US Money Supply Hits Record $23 Trillion as Critics See a New Fed-Fueled Bubble

US Money Supply Hits Record $23 Trillion as Critics See a New Fed-Fueled Bubble

The U.S. money supply climbed to $23.05 trillion in May, the first time the Federal Reserve’s M2 gauge has ever crossed the $23 trillion mark. The record lands as critics have accused the Fed of quietly restarting stimulus.

Key Takeaways

  • M2 rose $247.8 billion in May 2026 to $23.05 trillion, up $623 billion since January, FRED data shows.
  • The Mises Institute says 2026 money-supply growth hit a multi-year high as the Fed “pumps new QE.”
  • WGC data shows central banks added 41 tonnes of gold in May as debasement hedges gain favor.

Inside the Federal Reserve’s Latest Numbers

The Federal Reserve’s H.6 money stock release, published yesterday, put seasonally adjusted M2 at $23,052.3 billion for May, up from $22,804.5 billion in April (a one-month jump of $247.8 billion). M2 is the broadest commonly cited measure of U.S. money, covering cash, checking deposits, savings deposits and retail money market funds.

The gauge has now risen every month this year, climbing from $22,429.3 billion in January, an expansion of roughly $623 billion in four months. For scale, that four-month increase alone approaches the annual economic output of a mid-sized European country.

Chart showing US M2 money supply hitting a record $23.1 trillion, up $698.6 billion since January, the fastest start to a year in 5 years.
Chart showing US M2 money supply hitting a record $23.1 trillion, up $698.6 billion since January, per Fed data

The milestone has sharpened a debate about what the growth means, given that the Mises Institute (an Austrian-economics think tank and longtime Fed critic) recently wrote that money-supply growth in 2026 has risen to a multi-year high as the central bank “pumps new QE,” a reference to quantitative easing (QE), which is the practice of expanding the Fed’s balance sheet by purchasing securities.

The Fed itself publishes the figures without commentary, and mainstream economists note that money supply normally grows alongside the economy. M2 spent 2022 and 2023 contracting, the sharpest decline since the Great Depression era, before resuming growth. Consequently, part of the current climb represents a return to trend rather than pure stimulus. The pace of that climb, however, is what has hard-money advocates on alert.

The Debasement Trade Gets Fresh Ammunition

For bitcoin investors, the $23 trillion print is less a data point than a thesis since the leading cryptocurrency’s supply is capped at 21 million coins, and its most durable investment narrative (à la protection against currency debasement) strengthens each time the money stock sets a record. Many analysts argue bitcoin’s multi-year cycles have historically tracked global liquidity expansions, though past correlation offers no guarantee of repetition.
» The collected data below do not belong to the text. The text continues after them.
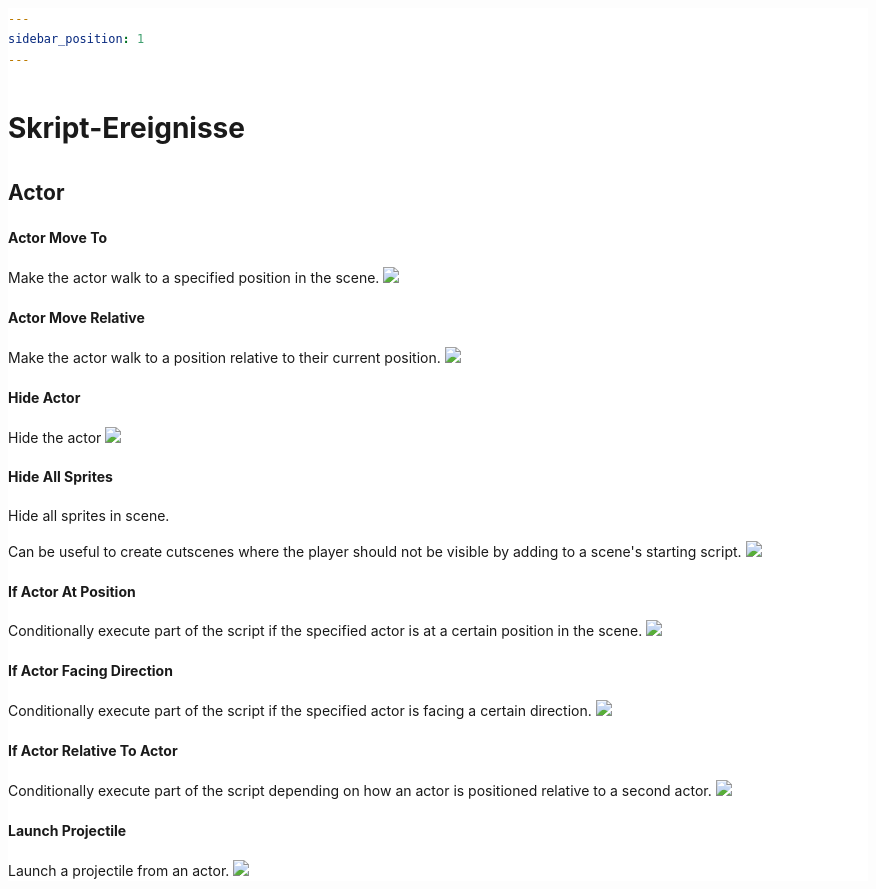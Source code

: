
 ```yaml
---
sidebar_position: 1
---
```


# Skript-Ereignisse

## Actor

#### Actor Move To
Make the actor walk to a specified position in the scene.
<img src="/img/events/actor-move-v3.png" className="event-preview" />

#### Actor Move Relative
Make the actor walk to a position relative to their current position.
<img src="/img/events/actor-move-relative-v3.png" className="event-preview" />

#### Hide Actor
Hide the actor
<img src="/img/events/actor-hide-v3.png" className="event-preview" />

#### Hide All Sprites
Hide all sprites in scene.

Can be useful to create cutscenes where the player should not be visible by adding to a scene's starting script.
<img src="/img/events/sprites-hide-v3.png" className="event-preview" />

#### If Actor At Position
Conditionally execute part of the script if the specified actor is at a certain position in the scene.
<img src="/img/events/if-actor-at-position-v3.png" className="event-preview" />

#### If Actor Facing Direction
Conditionally execute part of the script if the specified actor is facing a certain direction.
<img src="/img/events/if-actor-facing-direction-v3.png" className="event-preview" />

#### If Actor Relative To Actor
Conditionally execute part of the script depending on how an actor is positioned relative to a second actor.
<img src="/img/events/if-actor-relative-v3.png" className="event-preview" />

#### Launch Projectile
Launch a projectile from an actor.
<img src="/img/events/launch-projectile-v3.png" className="event-preview" />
Central banks themselves are behaving like debasement hedgers. The World Gold Council reported official institutions added a net 41 tonnes of gold in May, extending a four-year streak of roughly 1,000 tonnes in annual purchases, with a record 45% of reserve managers planning further buying.

Announcement from the World Gold Council regarding Central Banks' commitment to holding gold.
Image source: World Gold Council

Devere Group chief executive Nigel Green has argued the resulting gold rally has sparked fresh doubts about the Federal Reserve’s next move, telling investors the metal’s strength signals fading confidence in fiat stability. Moreover, the infrastructure around hard assets is expanding in step, with Coinbase now offering 24/7 U.S. trading in gold and silver futures, a product decision that reflects how demand for inflation hedges has migrated onto crypto-native platforms.

The next H.6 release, covering June, is set to arrive in late July and will show whether the streak of monthly increases extends to six. Markets are also watching the Fed’s policy path, as softer U.S. labor data has strengthened bets on easier policy into the fall, which would likely accelerate money growth further.